20,000 years ago, humans were the main course for bigger and faster animals.

Tapping into our primal instincts to run for our lives, sprinting reminds us that our bodies are capable of great athletic feats in times of need. Flight responses give us a rush of adrenaline and endorphins that spurs us on, toning and tightening our thighs, calves, quads, glutes and cores as we run, simultaneously reestablishing our mind-body connection with nature.

A more modern self-preservation technique is trail running, an excellent way to melt off all those 2 a.m. tacos hiding atop the abs. Exercising in unfamiliar terrain tests the body’s ability to adapt, sparking favorable gains in muscle tone, fat loss and athleticism. San Diego’s abundant hiking trails offer a breathtaking backdrop against which to create a toned and health body, while relieving stress and making adventure a weekly pursuit. It’s something that runners and hikers of any ability level can enjoy.

Getting started is easy. Pick one of the many hiking trails San Diego has to offer. Wear comfy clothes, sturdy running shoes and sunscreen, and take plenty of water.

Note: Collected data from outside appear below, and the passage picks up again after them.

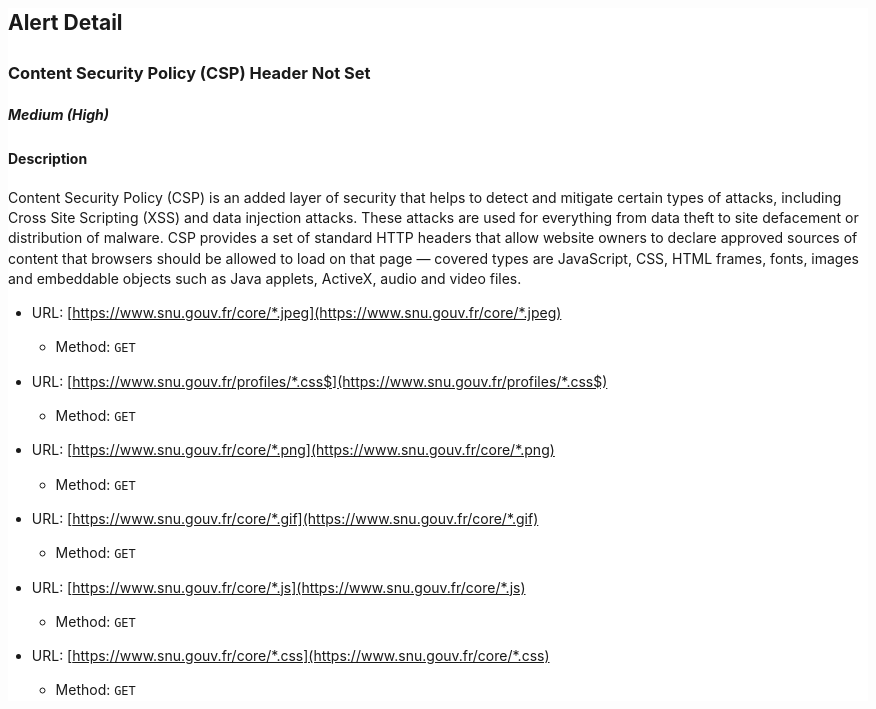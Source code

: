 ## Alert Detail


  
  
  
  
### Content Security Policy (CSP) Header Not Set
##### Medium (High)
  
  
  
  
#### Description
<p>Content Security Policy (CSP) is an added layer of security that helps to detect and mitigate certain types of attacks, including Cross Site Scripting (XSS) and data injection attacks. These attacks are used for everything from data theft to site defacement or distribution of malware. CSP provides a set of standard HTTP headers that allow website owners to declare approved sources of content that browsers should be allowed to load on that page — covered types are JavaScript, CSS, HTML frames, fonts, images and embeddable objects such as Java applets, ActiveX, audio and video files.</p>
  
  
  
* URL: [https://www.snu.gouv.fr/core/*.jpeg](https://www.snu.gouv.fr/core/*.jpeg)
  
  
  * Method: `GET`
  
  
  
  
* URL: [https://www.snu.gouv.fr/profiles/*.css$](https://www.snu.gouv.fr/profiles/*.css$)
  
  
  * Method: `GET`
  
  
  
  
* URL: [https://www.snu.gouv.fr/core/*.png](https://www.snu.gouv.fr/core/*.png)
  
  
  * Method: `GET`
  
  
  
  
* URL: [https://www.snu.gouv.fr/core/*.gif](https://www.snu.gouv.fr/core/*.gif)
  
  
  * Method: `GET`
  
  
  
  
* URL: [https://www.snu.gouv.fr/core/*.js](https://www.snu.gouv.fr/core/*.js)
  
  
  * Method: `GET`
  
  
  
  
* URL: [https://www.snu.gouv.fr/core/*.css](https://www.snu.gouv.fr/core/*.css)
  
  
  * Method: `GET`
  
  
  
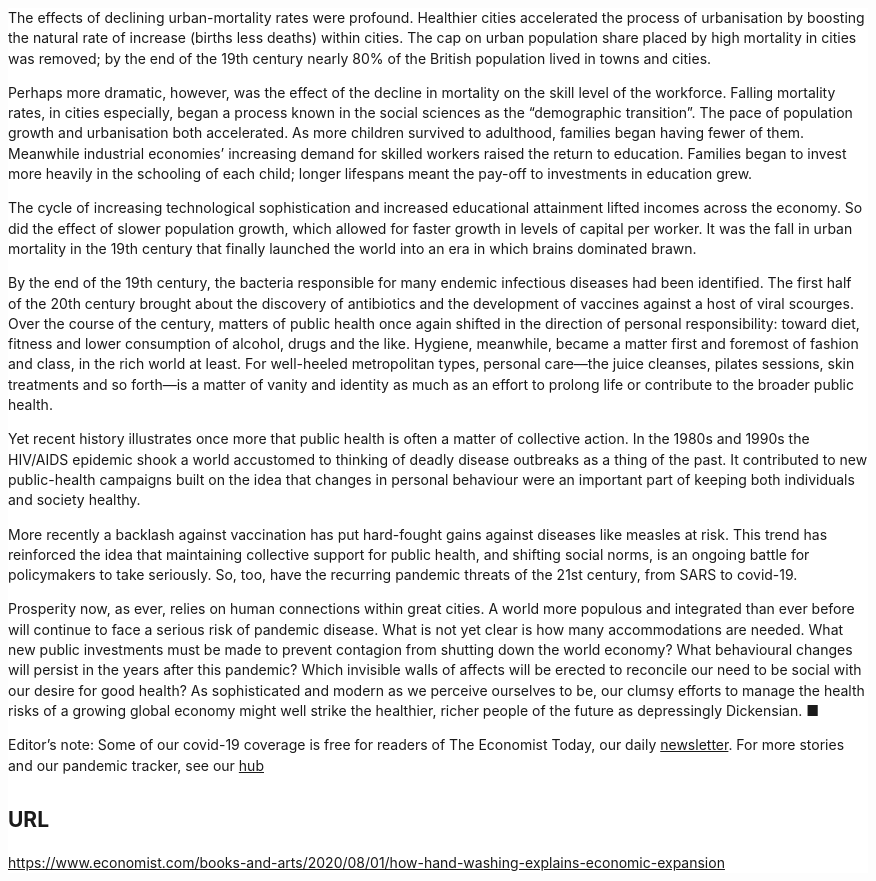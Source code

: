 The effects of declining urban-mortality rates were profound. Healthier cities accelerated the process of urbanisation by boosting the natural rate of increase (births less deaths) within cities. The cap on urban population share placed by high mortality in cities was removed; by the end of the 19th century nearly 80% of the British population lived in towns and cities.

Perhaps more dramatic, however, was the effect of the decline in mortality on the skill level of the workforce. Falling mortality rates, in cities especially, began a process known in the social sciences as the “demographic transition”. The pace of population growth and urbanisation both accelerated. As more children survived to adulthood, families began having fewer of them. Meanwhile industrial economies’ increasing demand for skilled workers raised the return to education. Families began to invest more heavily in the schooling of each child; longer lifespans meant the pay-off to investments in education grew.

The cycle of increasing technological sophistication and increased educational attainment lifted incomes across the economy. So did the effect of slower population growth, which allowed for faster growth in levels of capital per worker. It was the fall in urban mortality in the 19th century that finally launched the world into an era in which brains dominated brawn.

By the end of the 19th century, the bacteria responsible for many endemic infectious diseases had been identified. The first half of the 20th century brought about the discovery of antibiotics and the development of vaccines against a host of viral scourges. Over the course of the century, matters of public health once again shifted in the direction of personal responsibility: toward diet, fitness and lower consumption of alcohol, drugs and the like. Hygiene, meanwhile, became a matter first and foremost of fashion and class, in the rich world at least. For well-heeled metropolitan types, personal care—the juice cleanses, pilates sessions, skin treatments and so forth—is a matter of vanity and identity as much as an effort to prolong life or contribute to the broader public health.

Yet recent history illustrates once more that public health is often a matter of collective action. In the 1980s and 1990s the HIV/AIDS epidemic shook a world accustomed to thinking of deadly disease outbreaks as a thing of the past. It contributed to new public-health campaigns built on the idea that changes in personal behaviour were an important part of keeping both individuals and society healthy.

More recently a backlash against vaccination has put hard-fought gains against diseases like measles at risk. This trend has reinforced the idea that maintaining collective support for public health, and shifting social norms, is an ongoing battle for policymakers to take seriously. So, too, have the recurring pandemic threats of the 21st century, from SARS to covid-19.

Prosperity now, as ever, relies on human connections within great cities. A world more populous and integrated than ever before will continue to face a serious risk of pandemic disease. What is not yet clear is how many accommodations are needed. What new public investments must be made to prevent contagion from shutting down the world economy? What behavioural changes will persist in the years after this pandemic? Which invisible walls of affects will be erected to reconcile our need to be social with our desire for good health? As sophisticated and modern as we perceive ourselves to be, our clumsy efforts to manage the health risks of a growing global economy might well strike the healthier, richer people of the future as depressingly Dickensian. ■

Editor’s note: Some of our covid-19 coverage is free for readers of The Economist Today, our daily [newsletter](https://www.economist.com/https://my.economist.com/user#newsletter). For more stories and our pandemic tracker, see our [hub](https://www.economist.com//news/2020/03/11/the-economists-coverage-of-the-coronavirus)

## URL

https://www.economist.com/books-and-arts/2020/08/01/how-hand-washing-explains-economic-expansion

To prevent injury, first walk the entire trail to get a feel for the topography. When you’re feeling capable, pick up your feet and gather speed, paying close attention to changes in foot positioning.

Once you’re a trailblazer, pretend you’re trying to escape a hungry grizzly to add a touch of fun... if not ancient history.

Three local trails

At 1,592 feet, Cowles Mountain (pronounced “coals”) is the highest point in San Diego, offering a stunning view from its summit. Located in Mission Trails Regional Park in Mission Gorge, this three-mile (roundtrip) trek has an easily accessible trailhead and well-maintained landscape, suitable for beginning trailblazers.

Iron Mountain provides athletes of moderate skill a variety of terrain to explore, including soft dirt and more challenging, rock-covered stretches. The trail is perfect for those seeking a jog/sprint workout, offering both long straightaways and technical switchbacks. The trailhead is located off Poway Road and state Route 67, and offers 6.3 miles of trail (roundtrip), with an elevation change of 1,000 feet.

It’s hard to believe Cedar Creek Falls is located in San Diego County. This serene, hidden waterfall and pool (aka Devil’s Punchbowl) resembles a foreign oasis where sun-beaten trail runners refresh and reward themselves with a plunge into cool, churning waters. Newly renovated trails offer wider paths, gentle inclines and declines and plenty of stunning vistas. This 4.5-mile (roundtrip) jaunt caters to beginning and intermediate runners. Wear sturdy shoes-the return trip is mostly uphill.

- John Parker is a certified Strength and Conditioning Specialist who trains clients at FIT Athletic Club downtown.

Toeing the Line
Runners are baring their soles to prevent chronic injury

The Tarahumara people of Northern Mexico run distances of up to 120 miles at a time, without shoes.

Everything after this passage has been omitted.